The worst player in the major leagues is a hell of a ballplayer.

The worst player in the history of the major leagues, whoever he was, was a hell of a ballplayer.

Neifi Perez was a hell of a ballplayer.

It’s only in the context of the major leagues that the guy with the lifetime OPS of .672 is oh-my-gosh-is-he-playing-again awful.

You see this if you ever watch big-league pitchers, who struggle to hit .100, take batting practice. They drill line drives all over the place. They’re the guys in your muni softball league who hit balls over the houses across the street from the park and everyone says, “He must have played pro ball.”

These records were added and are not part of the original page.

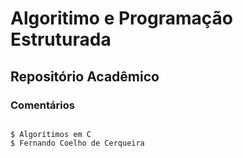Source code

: # Algoritimo e Programação Estruturada

## Repositório Acadêmico

### Comentários
```

$ Algorítimos em C
$ Fernando Coelho de Cerqueira 
```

It’s likely the case that Neifi Perez was/is what we’d call a Quad-A player — one whose skills make him a pretty excellent talent among the affiliated ranks (he twice appeared on BA’s top-100 prospect list) but also the sort of guy who posts a -1.5 WAR in 1403 major-league games.

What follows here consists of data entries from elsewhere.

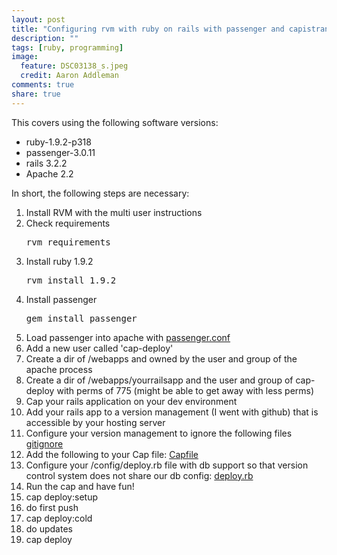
 ```yaml
---
layout: post
title: "Configuring rvm with ruby on rails with passenger and capistrano"
description: ""
tags: [ruby, programming]
image:
  feature: DSC03138_s.jpeg
  credit: Aaron Addleman
comments: true
share: true
---
```



<p>This covers using the following software versions:
</p>
<ul>
<li>ruby-1.9.2-p318</li>
<li>passenger-3.0.11</li>
<li>rails 3.2.2</li>
<li>Apache 2.2</li>
</ul>
In short, the following steps are necessary:
<ol>
<li>Install RVM with the multi user instructions</li>
<li>Check requirements
<pre>rvm requirements</pre>
</li>
<li>Install ruby 1.9.2
<pre>rvm install 1.9.2</pre>
</li>
<li>Install passenger
<pre>gem install passenger</pre>
</li>
<li>Load passenger into apache with&nbsp;<a href="/assets/files/passenger.conf_.txt">passenger.conf</a>
</li>
<li>Add a new user called 'cap-deploy'</li>
<li>Create a dir of /webapps and owned by the user and group of the apache process</li>
<li>Create a dir of /webapps/yourrailsapp and the user and group of cap-deploy with perms of 775 (might be able to get away with less perms)</li>
<li>Cap your rails application on your dev environment</li>
<li>Add your rails app to a version management (I went with github) that is accessible by your hosting server</li>
<li>Configure your version management to ignore the following files <a href="/assets/files/gitignore.txt">gitignore</a>
</li>
<li>Add the following to your Cap file:&nbsp;<a href="/assets/files/Capfile.txt">Capfile</a>
</li>
<li>Configure your /config/deploy.rb file with db support so that version control system does not share our db config:&nbsp;<a href="/assets/files/deploy.rb_.txt">deploy.rb</a>
</li>
<li>Run the cap and have fun!</li>
<li>cap deploy:setup</li>
<li>do first push</li>
<li>cap deploy:cold</li>
<li>do updates</li>
<li>cap deploy</li>
</ol>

Of course, not all players of Perez’s abilities (or lack thereof) are able to exercise the sort of psychic control that Perez exercised over Jim Leyland and Felipe Alou and Dusty Baker and then, uh, Jim Leyland again.

Below is a roster of hitters (pitchers will follow in another post) who are better at baseball than basically everybody else in the world. Note that I’ve weighted minor-league longevity rather heavily, so not all these players were necessarily excellent in 2010; however, they’ve all proven to be talented over a pretty substantial period of time.

C: Max St. Pierre, 31
2010 Organization: Detroit
Career MiLB Line: .251/.319/.361
Career Games (MiLB/MLB): 978 / 6
Comment: The career line isn’t fantastic, but did bat .300/.356/.469 in Triple-A Toledo last year with a not-crazy BABIP. Corky Miller would be the other choice here, probably.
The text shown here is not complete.